Can serum CTHRC1 levels be used as a biomarker for cancer detection or monitoring?

Evidence supports CTHRC1's potential as a serum biomarker:

• Diagnostic Potential:

  • CTHRC1 is detectable in the serum of HCC patients compared with normal control serum

  • Secreted CTHRC1 exists in multiple forms (monomer, homodimer, homotrimer) in serum

• Monitoring Treatment Response:

  • CTHRC1 levels in the serum of HCC patients decrease after surgery

  • This suggests utility for monitoring disease status and treatment effectiveness

• Technical Considerations:

  • Need for standardized detection methods with appropriate sensitivity and specificity

  • Importance of distinguishing different oligomeric forms in serum

Additional research is needed to establish clinical validity, reference ranges, and standardized detection protocols before clinical implementation.

What methods are most reliable for analyzing CTHRC1 in patient samples?

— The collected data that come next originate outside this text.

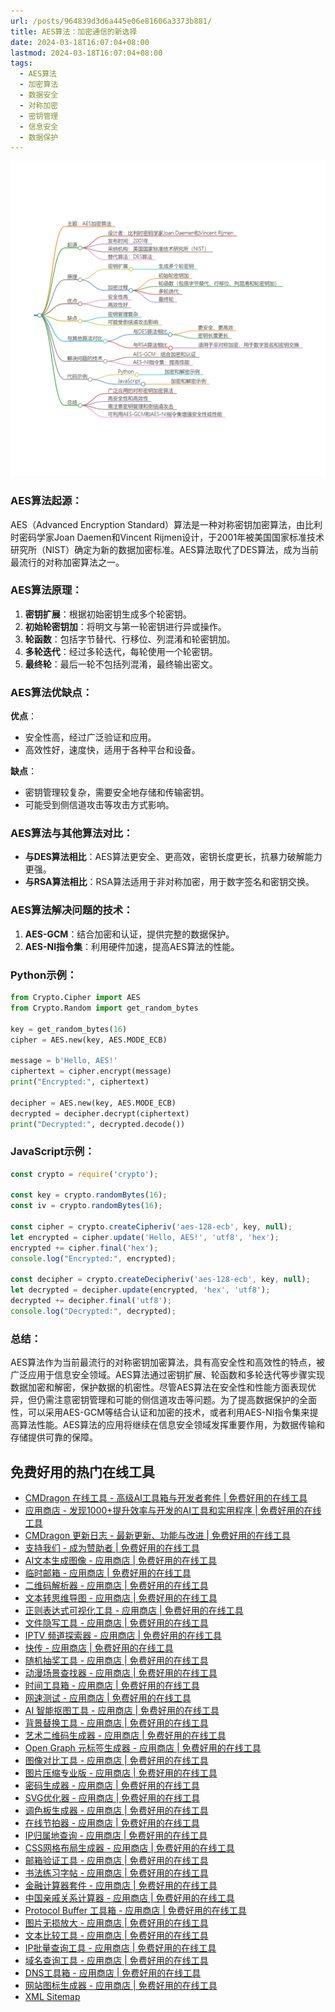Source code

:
 ```yaml
---
url: /posts/964839d3d6a445e06e81606a3373b881/
title: AES算法：加密通信的新选择
date: 2024-03-18T16:07:04+08:00
lastmod: 2024-03-18T16:07:04+08:00
tags:
  - AES算法
  - 加密算法
  - 数据安全
  - 对称加密
  - 密钥管理
  - 信息安全
  - 数据保护
---
```



<img src="/images/2024_03_18 16_08_14.png" title="2024_03_18 16_08_14.png" alt="2024_03_18 16_08_14.png"/>

### AES算法起源：

AES（Advanced Encryption Standard）算法是一种对称密钥加密算法，由比利时密码学家Joan Daemen和Vincent
Rijmen设计，于2001年被美国国家标准技术研究所（NIST）确定为新的数据加密标准。AES算法取代了DES算法，成为当前最流行的对称加密算法之一。

### AES算法原理：

1. **密钥扩展**：根据初始密钥生成多个轮密钥。
2. **初始轮密钥加**：将明文与第一轮密钥进行异或操作。
3. **轮函数**：包括字节替代、行移位、列混淆和轮密钥加。
4. **多轮迭代**：经过多轮迭代，每轮使用一个轮密钥。
5. **最终轮**：最后一轮不包括列混淆，最终输出密文。

### AES算法优缺点：

**优点**：

- 安全性高，经过广泛验证和应用。
- 高效性好，速度快，适用于各种平台和设备。

**缺点**：

- 密钥管理较复杂，需要安全地存储和传输密钥。
- 可能受到侧信道攻击等攻击方式影响。

### AES算法与其他算法对比：

- **与DES算法相比**：AES算法更安全、更高效，密钥长度更长，抗暴力破解能力更强。
- **与RSA算法相比**：RSA算法适用于非对称加密，用于数字签名和密钥交换。

### AES算法解决问题的技术：

1. **AES-GCM**：结合加密和认证，提供完整的数据保护。
2. **AES-NI指令集**：利用硬件加速，提高AES算法的性能。

### Python示例：

```python
from Crypto.Cipher import AES
from Crypto.Random import get_random_bytes

key = get_random_bytes(16)
cipher = AES.new(key, AES.MODE_ECB)

message = b'Hello, AES!'
ciphertext = cipher.encrypt(message)
print("Encrypted:", ciphertext)

decipher = AES.new(key, AES.MODE_ECB)
decrypted = decipher.decrypt(ciphertext)
print("Decrypted:", decrypted.decode())
```

### JavaScript示例：

```javascript
const crypto = require('crypto');

const key = crypto.randomBytes(16);
const iv = crypto.randomBytes(16);

const cipher = crypto.createCipheriv('aes-128-ecb', key, null);
let encrypted = cipher.update('Hello, AES!', 'utf8', 'hex');
encrypted += cipher.final('hex');
console.log("Encrypted:", encrypted);

const decipher = crypto.createDecipheriv('aes-128-ecb', key, null);
let decrypted = decipher.update(encrypted, 'hex', 'utf8');
decrypted += decipher.final('utf8');
console.log("Decrypted:", decrypted);
```

### 总结：

AES算法作为当前最流行的对称密钥加密算法，具有高安全性和高效性的特点，被广泛应用于信息安全领域。AES算法通过密钥扩展、轮函数和多轮迭代等步骤实现数据加密和解密，保护数据的机密性。尽管AES算法在安全性和性能方面表现优异，但仍需注意密钥管理和可能的侧信道攻击等问题。为了提高数据保护的全面性，可以采用AES-GCM等结合认证和加密的技术，或者利用AES-NI指令集来提高算法性能。AES算法的应用将继续在信息安全领域发挥重要作用，为数据传输和存储提供可靠的保障。

## 免费好用的热门在线工具

- [CMDragon 在线工具 - 高级AI工具箱与开发者套件 | 免费好用的在线工具](https://tools.cmdragon.cn/zh)
- [应用商店 - 发现1000+提升效率与开发的AI工具和实用程序 | 免费好用的在线工具](https://tools.cmdragon.cn/zh/apps?category=trending)
- [CMDragon 更新日志 - 最新更新、功能与改进 | 免费好用的在线工具](https://tools.cmdragon.cn/zh/changelog)
- [支持我们 - 成为赞助者 | 免费好用的在线工具](https://tools.cmdragon.cn/zh/sponsor)
- [AI文本生成图像 - 应用商店 | 免费好用的在线工具](https://tools.cmdragon.cn/zh/apps/text-to-image-ai)
- [临时邮箱 - 应用商店 | 免费好用的在线工具](https://tools.cmdragon.cn/zh/apps/temp-email)
- [二维码解析器 - 应用商店 | 免费好用的在线工具](https://tools.cmdragon.cn/zh/apps/qrcode-parser)
- [文本转思维导图 - 应用商店 | 免费好用的在线工具](https://tools.cmdragon.cn/zh/apps/text-to-mindmap)
- [正则表达式可视化工具 - 应用商店 | 免费好用的在线工具](https://tools.cmdragon.cn/zh/apps/regex-visualizer)
- [文件隐写工具 - 应用商店 | 免费好用的在线工具](https://tools.cmdragon.cn/zh/apps/steganography-tool)
- [IPTV 频道探索器 - 应用商店 | 免费好用的在线工具](https://tools.cmdragon.cn/zh/apps/iptv-explorer)
- [快传 - 应用商店 | 免费好用的在线工具](https://tools.cmdragon.cn/zh/apps/snapdrop)
- [随机抽奖工具 - 应用商店 | 免费好用的在线工具](https://tools.cmdragon.cn/zh/apps/lucky-draw)
- [动漫场景查找器 - 应用商店 | 免费好用的在线工具](https://tools.cmdragon.cn/zh/apps/anime-scene-finder)
- [时间工具箱 - 应用商店 | 免费好用的在线工具](https://tools.cmdragon.cn/zh/apps/time-toolkit)
- [网速测试 - 应用商店 | 免费好用的在线工具](https://tools.cmdragon.cn/zh/apps/speed-test)
- [AI 智能抠图工具 - 应用商店 | 免费好用的在线工具](https://tools.cmdragon.cn/zh/apps/background-remover)
- [背景替换工具 - 应用商店 | 免费好用的在线工具](https://tools.cmdragon.cn/zh/apps/background-replacer)
- [艺术二维码生成器 - 应用商店 | 免费好用的在线工具](https://tools.cmdragon.cn/zh/apps/artistic-qrcode)
- [Open Graph 元标签生成器 - 应用商店 | 免费好用的在线工具](https://tools.cmdragon.cn/zh/apps/open-graph-generator)
- [图像对比工具 - 应用商店 | 免费好用的在线工具](https://tools.cmdragon.cn/zh/apps/image-comparison)
- [图片压缩专业版 - 应用商店 | 免费好用的在线工具](https://tools.cmdragon.cn/zh/apps/image-compressor)
- [密码生成器 - 应用商店 | 免费好用的在线工具](https://tools.cmdragon.cn/zh/apps/password-generator)
- [SVG优化器 - 应用商店 | 免费好用的在线工具](https://tools.cmdragon.cn/zh/apps/svg-optimizer)
- [调色板生成器 - 应用商店 | 免费好用的在线工具](https://tools.cmdragon.cn/zh/apps/color-palette)
- [在线节拍器 - 应用商店 | 免费好用的在线工具](https://tools.cmdragon.cn/zh/apps/online-metronome)
- [IP归属地查询 - 应用商店 | 免费好用的在线工具](https://tools.cmdragon.cn/zh/apps/ip-geolocation)
- [CSS网格布局生成器 - 应用商店 | 免费好用的在线工具](https://tools.cmdragon.cn/zh/apps/css-grid-layout)
- [邮箱验证工具 - 应用商店 | 免费好用的在线工具](https://tools.cmdragon.cn/zh/apps/email-validator)
- [书法练习字帖 - 应用商店 | 免费好用的在线工具](https://tools.cmdragon.cn/zh/apps/calligraphy-practice)
- [金融计算器套件 - 应用商店 | 免费好用的在线工具](https://tools.cmdragon.cn/zh/apps/finance-calculator-suite)
- [中国亲戚关系计算器 - 应用商店 | 免费好用的在线工具](https://tools.cmdragon.cn/zh/apps/chinese-kinship-calculator)
- [Protocol Buffer 工具箱 - 应用商店 | 免费好用的在线工具](https://tools.cmdragon.cn/zh/apps/protobuf-toolkit)
- [图片无损放大 - 应用商店 | 免费好用的在线工具](https://tools.cmdragon.cn/zh/apps/image-upscaler)
- [文本比较工具 - 应用商店 | 免费好用的在线工具](https://tools.cmdragon.cn/zh/apps/text-compare)
- [IP批量查询工具 - 应用商店 | 免费好用的在线工具](https://tools.cmdragon.cn/zh/apps/ip-batch-lookup)
- [域名查询工具 - 应用商店 | 免费好用的在线工具](https://tools.cmdragon.cn/zh/apps/domain-finder)
- [DNS工具箱 - 应用商店 | 免费好用的在线工具](https://tools.cmdragon.cn/zh/apps/dns-toolkit)
- [网站图标生成器 - 应用商店 | 免费好用的在线工具](https://tools.cmdragon.cn/zh/apps/favicon-generator)
- [XML Sitemap](https://tools.cmdragon.cn/sitemap_index.xml)
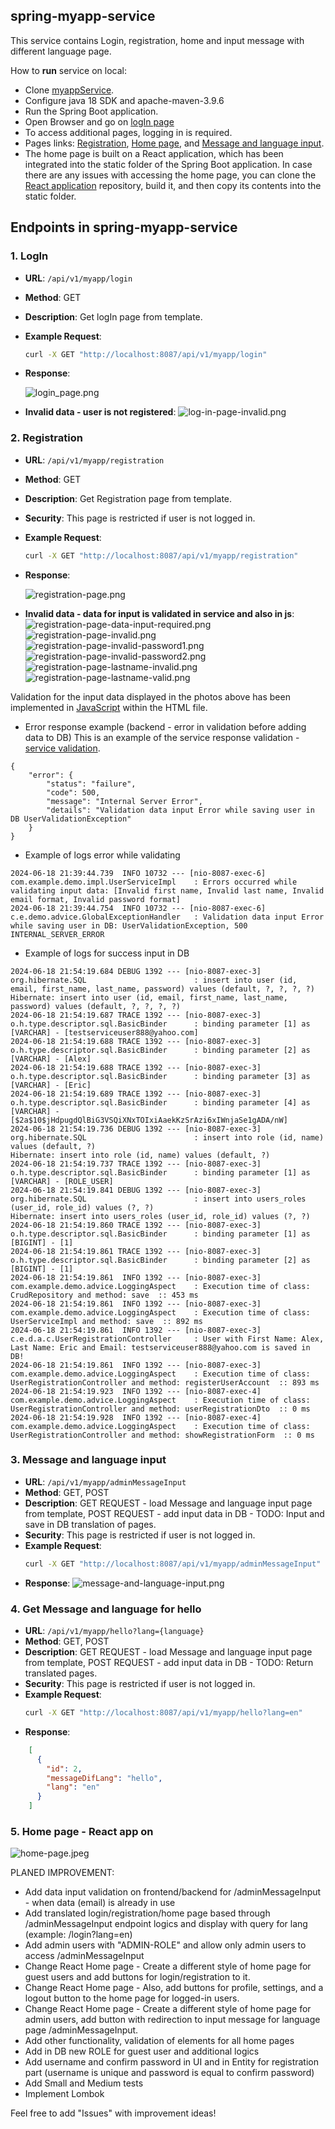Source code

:## spring-myapp-service

This service contains Login, registration, home and input message with different language page.

How to **run** service on local:

- Clone [myappService](https://github.com/misidev/myappService).
- Configure java 18 SDK and apache-maven-3.9.6
- Run the Spring Boot application.
- Open Browser and go on [logIn page](http://localhost:8087/api/v1/myapp/login)
- To access additional pages, logging in is required.
- Pages links: [Registration](http://localhost:8087/api/v1/myapp/registration), [Home page](http://localhost:8087/), and [Message and language input](http://localhost:8087/api/v1/myapp/adminMessageInput). 
- The home page is built on a React application, which has been integrated into the static folder of the Spring Boot application. 
In case there are any issues with accessing the home page, you can clone the [React application](https://github.com/MiliSii/NineballReactApp/tree/main/nineball/my-app) repository, build it, and then copy its contents into the static folder.

## Endpoints in spring-myapp-service

### 1. LogIn

- **URL**: `/api/v1/myapp/login`
- **Method**: GET
- **Description**: Get logIn page from template.
- **Example Request**:
  ```bash
  curl -X GET "http://localhost:8087/api/v1/myapp/login"
- **Response**:

  ![login_page.png](spring-myapp-service/src/main/resources/images/login_page.png)
- **Invalid data - user is not registered**:
  ![log-in-page-invalid.png](spring-myapp-service/src/main/resources/images/log-in-page-invalid.png)


### 2. Registration

- **URL**: `/api/v1/myapp/registration`
- **Method**: GET
- **Description**: Get Registration page from template.
- **Security**: This page is restricted if user is not logged in.
- **Example Request**:
  ```bash
  curl -X GET "http://localhost:8087/api/v1/myapp/registration"
- **Response**:

  ![registration-page.png](spring-myapp-service/src/main/resources/images/registration-page.png)
- **Invalid data - data for input is validated in service and also in js**:
  ![registration-page-data-input-required.png](spring-myapp-service/src/main/resources/images/registration-page-data-input-required.png)
  ![registration-page-invalid.png](spring-myapp-service/src/main/resources/images/registration-page-invalid.png)
  ![registration-page-invalid-password1.png](spring-myapp-service/src/main/resources/images/registration-page-invalid-password1.png)
  ![registration-page-invalid-password2.png](spring-myapp-service/src/main/resources/images/registration-page-invalid-password2.png)
  ![registration-page-lastname-invalid.png](spring-myapp-service/src/main/resources/images/registration-page-lastname-invalid.png)
  ![registration-page-lastname-valid.png](spring-myapp-service/src/main/resources/images/registration-page-lastname-valid.png)

Validation for the input data displayed in the photos above has been implemented in [JavaScript](https://github.com/misidev/myappService/blob/0d149d0e7380cedc007c0d044a34324dcdf90a21/spring-myapp-service/src/main/resources/templates/registration.html#L72) within the HTML file. 
* Error response example (backend - error in validation before adding data to DB)
  This is an example of the service response validation - [service validation](https://github.com/misidev/myappService/blob/0d149d0e7380cedc007c0d044a34324dcdf90a21/spring-myapp-service/src/main/java/com/myapp/spring_myapp_service/impl/UserServiceImpl.java#L76).
```
{
    "error": {
        "status": "failure",
        "code": 500,
        "message": "Internal Server Error",
        "details": "Validation data input Error while saving user in DB UserValidationException"
    }
}
```
* Example of logs error while validating
```
2024-06-18 21:39:44.739  INFO 10732 --- [nio-8087-exec-6] com.example.demo.impl.UserServiceImpl    : Errors occurred while validating input data: [Invalid first name, Invalid last name, Invalid email format, Invalid password format]
2024-06-18 21:39:44.754  INFO 10732 --- [nio-8087-exec-6] c.e.demo.advice.GlobalExceptionHandler   : Validation data input Error while saving user in DB: UserValidationException, 500 INTERNAL_SERVER_ERROR
```
* Example of logs for success input in DB
```
2024-06-18 21:54:19.684 DEBUG 1392 --- [nio-8087-exec-3] org.hibernate.SQL                        : insert into user (id, email, first_name, last_name, password) values (default, ?, ?, ?, ?)
Hibernate: insert into user (id, email, first_name, last_name, password) values (default, ?, ?, ?, ?)
2024-06-18 21:54:19.687 TRACE 1392 --- [nio-8087-exec-3] o.h.type.descriptor.sql.BasicBinder      : binding parameter [1] as [VARCHAR] - [testserviceuser888@yahoo.com]
2024-06-18 21:54:19.688 TRACE 1392 --- [nio-8087-exec-3] o.h.type.descriptor.sql.BasicBinder      : binding parameter [2] as [VARCHAR] - [Alex]
2024-06-18 21:54:19.688 TRACE 1392 --- [nio-8087-exec-3] o.h.type.descriptor.sql.BasicBinder      : binding parameter [3] as [VARCHAR] - [Eric]
2024-06-18 21:54:19.689 TRACE 1392 --- [nio-8087-exec-3] o.h.type.descriptor.sql.BasicBinder      : binding parameter [4] as [VARCHAR] - [$2a$10$jHdpugdQlBiG3VSQiXNxTOIxiAaekKzSrAzi6xIWnjaSe1gADA/nW]
2024-06-18 21:54:19.736 DEBUG 1392 --- [nio-8087-exec-3] org.hibernate.SQL                        : insert into role (id, name) values (default, ?)
Hibernate: insert into role (id, name) values (default, ?)
2024-06-18 21:54:19.737 TRACE 1392 --- [nio-8087-exec-3] o.h.type.descriptor.sql.BasicBinder      : binding parameter [1] as [VARCHAR] - [ROLE_USER]
2024-06-18 21:54:19.841 DEBUG 1392 --- [nio-8087-exec-3] org.hibernate.SQL                        : insert into users_roles (user_id, role_id) values (?, ?)
Hibernate: insert into users_roles (user_id, role_id) values (?, ?)
2024-06-18 21:54:19.860 TRACE 1392 --- [nio-8087-exec-3] o.h.type.descriptor.sql.BasicBinder      : binding parameter [1] as [BIGINT] - [1]
2024-06-18 21:54:19.861 TRACE 1392 --- [nio-8087-exec-3] o.h.type.descriptor.sql.BasicBinder      : binding parameter [2] as [BIGINT] - [1]
2024-06-18 21:54:19.861  INFO 1392 --- [nio-8087-exec-3] com.example.demo.advice.LoggingAspect    : Execution time of class: CrudRepository and method: save  :: 453 ms
2024-06-18 21:54:19.861  INFO 1392 --- [nio-8087-exec-3] com.example.demo.advice.LoggingAspect    : Execution time of class: UserServiceImpl and method: save  :: 892 ms
2024-06-18 21:54:19.861  INFO 1392 --- [nio-8087-exec-3] c.e.d.a.c.UserRegistrationController     : User with First Name: Alex, Last Name: Eric and Email: testserviceuser888@yahoo.com is saved in DB!
2024-06-18 21:54:19.861  INFO 1392 --- [nio-8087-exec-3] com.example.demo.advice.LoggingAspect    : Execution time of class: UserRegistrationController and method: registerUserAccount  :: 893 ms
2024-06-18 21:54:19.923  INFO 1392 --- [nio-8087-exec-4] com.example.demo.advice.LoggingAspect    : Execution time of class: UserRegistrationController and method: userRegistrationDto  :: 0 ms
2024-06-18 21:54:19.928  INFO 1392 --- [nio-8087-exec-4] com.example.demo.advice.LoggingAspect    : Execution time of class: UserRegistrationController and method: showRegistrationForm  :: 0 ms
```

### 3. Message and language input

- **URL**: `/api/v1/myapp/adminMessageInput`
- **Method**: GET, POST
- **Description**: GET REQUEST - load Message and language input page from template, POST REQUEST - add input data in DB - TODO: Input and save in DB translation of pages.
- **Security**: This page is restricted if user is not logged in.
- **Example Request**:
  ```bash
  curl -X GET "http://localhost:8087/api/v1/myapp/adminMessageInput"
- **Response**:
  ![message-and-language-input.png](spring-myapp-service/src/main/resources/images/message-and-language-input.png)

### 4. Get Message and language for hello

- **URL**: `/api/v1/myapp/hello?lang={language}`
- **Method**: GET, POST
- **Description**: GET REQUEST - load Message and language input page from template, POST REQUEST - add input data in DB - TODO: Return translated pages.
- **Security**: This page is restricted if user is not logged in.
- **Example Request**:
  ```bash
  curl -X GET "http://localhost:8087/api/v1/myapp/hello?lang=en"
- **Response**:
```json
    [
      {
        "id": 2,
        "messageDifLang": "hello",
        "lang": "en"
      }
    ]
```

### 5. Home page - React app on 
![home-page.jpeg](spring-myapp-service/src/main/resources/images/home-page.jpeg)


PLANED IMPROVEMENT:
- Add data input validation on frontend/backend for /adminMessageInput - when data (email) is already in use
- Add translated login/registration/home page based through /adminMessageInput endpoint logics and display with query for lang (example: /login?lang=en)
- Add admin users with "ADMIN-ROLE" and allow only admin users to access /adminMessageInput
- Change React Home page - Create a different style of home page for guest users and add buttons for login/registration to it.
- Change React Home page - Also, add buttons for profile, settings, and a logout button to the home page for logged-in users.
- Change React Home page - Create a different style of home page for admin users, add button with redirection to input message for language page /adminMessageInput.
- Add other functionality, validation of elements for all home pages 
- Add in DB new ROLE for guest user and additional logics
- Add username and confirm password in UI and in Entity for registration part (username is unique and password is equal to confirm password)
- Add Small and Medium tests
- Implement Lombok

Feel free to add "Issues" with improvement ideas!
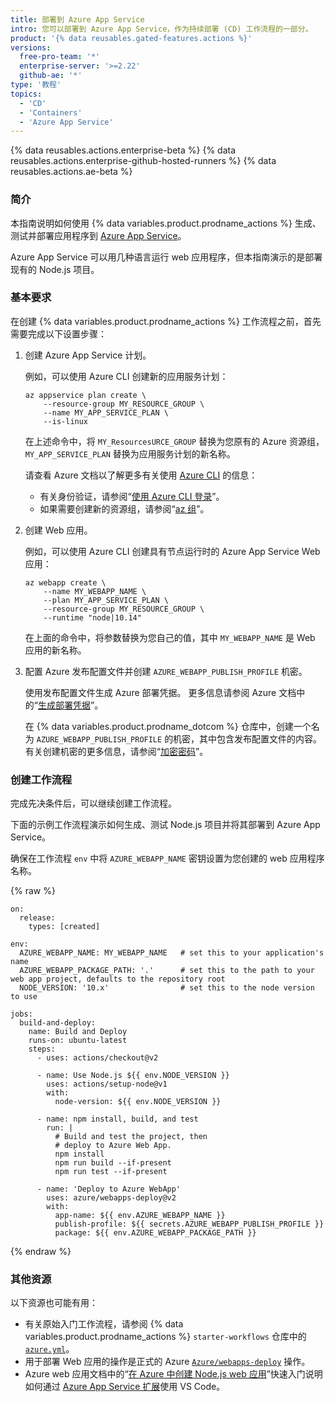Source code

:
 ```yaml
---
title: 部署到 Azure App Service
intro: 您可以部署到 Azure App Service，作为持续部署 (CD) 工作流程的一部分。
product: '{% data reusables.gated-features.actions %}'
versions:
  free-pro-team: '*'
  enterprise-server: '>=2.22'
  github-ae: '*'
type: '教程'
topics:
  - 'CD'
  - 'Containers'
  - 'Azure App Service'
---
```


{% data reusables.actions.enterprise-beta %}
{% data reusables.actions.enterprise-github-hosted-runners %}
{% data reusables.actions.ae-beta %}

### 简介

本指南说明如何使用 {% data variables.product.prodname_actions %} 生成、测试并部署应用程序到 [Azure App Service](https://azure.microsoft.com/en-us/services/app-service/)。

Azure App Service 可以用几种语言运行 web 应用程序，但本指南演示的是部署现有的 Node.js 项目。

### 基本要求

在创建 {% data variables.product.prodname_actions %} 工作流程之前，首先需要完成以下设置步骤：

1. 创建 Azure App Service 计划。

   例如，可以使用 Azure CLI 创建新的应用服务计划：

   ```bash{:copy}
   az appservice plan create \
       --resource-group MY_RESOURCE_GROUP \
       --name MY_APP_SERVICE_PLAN \
       --is-linux
   ```

   在上述命令中，将 `MY_ResourcesURCE_GROUP` 替换为您原有的 Azure 资源组，`MY_APP_SERVICE_PLAN` 替换为应用服务计划的新名称。

   请查看 Azure 文档以了解更多有关使用 [Azure CLI](https://docs.microsoft.com/en-us/cli/azure/) 的信息：

   * 有关身份验证，请参阅“[使用 Azure CLI 登录](https://docs.microsoft.com/en-us/cli/azure/authenticate-azure-cli)”。
   * 如果需要创建新的资源组，请参阅“[az 组](https://docs.microsoft.com/en-us/cli/azure/group?view=azure-cli-latest#az_group_create)”。

2. 创建 Web 应用。

   例如，可以使用 Azure CLI 创建具有节点运行时的 Azure App Service Web 应用：

   ```bash{:copy}
   az webapp create \
       --name MY_WEBAPP_NAME \
       --plan MY_APP_SERVICE_PLAN \
       --resource-group MY_RESOURCE_GROUP \
       --runtime "node|10.14"
   ```

   在上面的命令中，将参数替换为您自己的值，其中 `MY_WEBAPP_NAME` 是 Web 应用的新名称。

3. 配置 Azure 发布配置文件并创建 `AZURE_WEBAPP_PUBLISH_PROFILE` 机密。

   使用发布配置文件生成 Azure 部署凭据。 更多信息请参阅 Azure 文档中的“[生成部署凭据](https://docs.microsoft.com/en-us/azure/app-service/deploy-github-actions?tabs=applevel#generate-deployment-credentials)”。

   在 {% data variables.product.prodname_dotcom %} 仓库中，创建一个名为 `AZURE_WEBAPP_PUBLISH_PROFILE` 的机密，其中包含发布配置文件的内容。 有关创建机密的更多信息，请参阅“[加密密码](/actions/reference/encrypted-secrets#creating-encrypted-secrets-for-a-repository)”。

### 创建工作流程

完成先决条件后，可以继续创建工作流程。

下面的示例工作流程演示如何生成、测试 Node.js 项目并将其部署到 Azure App Service。

确保在工作流程 `env` 中将 `AZURE_WEBAPP_NAME` 密钥设置为您创建的 web 应用程序名称。

{% raw %}
```yaml{:copy}
on:
  release:
    types: [created]

env:
  AZURE_WEBAPP_NAME: MY_WEBAPP_NAME   # set this to your application's name
  AZURE_WEBAPP_PACKAGE_PATH: '.'      # set this to the path to your web app project, defaults to the repository root
  NODE_VERSION: '10.x'                # set this to the node version to use

jobs:
  build-and-deploy:
    name: Build and Deploy
    runs-on: ubuntu-latest
    steps:
      - uses: actions/checkout@v2

      - name: Use Node.js ${{ env.NODE_VERSION }}
        uses: actions/setup-node@v1
        with:
          node-version: ${{ env.NODE_VERSION }}

      - name: npm install, build, and test
        run: |
          # Build and test the project, then
          # deploy to Azure Web App.
          npm install
          npm run build --if-present
          npm run test --if-present

      - name: 'Deploy to Azure WebApp'
        uses: azure/webapps-deploy@v2
        with:
          app-name: ${{ env.AZURE_WEBAPP_NAME }}
          publish-profile: ${{ secrets.AZURE_WEBAPP_PUBLISH_PROFILE }}
          package: ${{ env.AZURE_WEBAPP_PACKAGE_PATH }}
```
{% endraw %}

### 其他资源

以下资源也可能有用：

* 有关原始入门工作流程，请参阅 {% data variables.product.prodname_actions %} `starter-workflows` 仓库中的 [`azure.yml`](https://github.com/actions/starter-workflows/blob/master/ci/azure.yml)。
* 用于部署 Web 应用的操作是正式的 Azure [`Azure/webapps-deploy`](https://github.com/Azure/webapps-deploy) 操作。
* Azure web 应用文档中的“[在 Azure 中创建 Node.js web 应用](https://docs.microsoft.com/en-us/azure/app-service/quickstart-nodejs)”快速入门说明如何通过 [Azure App Service 扩展](https://marketplace.visualstudio.com/items?itemName=ms-azuretools.vscode-azureappservice)使用 VS Code。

Multiple complementary methods offer reliable CTHRC1 analysis in clinical samples:

• Tissue Analysis:

  • Immunohistochemistry (IHC): Allows visualization of CTHRC1 expression patterns in tissue sections and tissue microarrays

  • Real-time RT-PCR: Provides quantitative measurement of CTHRC1 mRNA levels with high sensitivity

  • Western blotting: Enables detection of different CTHRC1 forms in tissue lysates

• Liquid Biopsy Approaches:

  • Serum CTHRC1 detection: Can be performed using Western blotting or immunoassays

  • Potential for circulating tumor cell analysis for CTHRC1 expression

• Quality Control Considerations:

  • Proper sample collection and processing to preserve CTHRC1 integrity

  • Inclusion of appropriate positive and negative controls

  • Standardized scoring systems for immunohistochemistry

The method selection should align with specific clinical research questions, available sample types, and required sensitivity and specificity.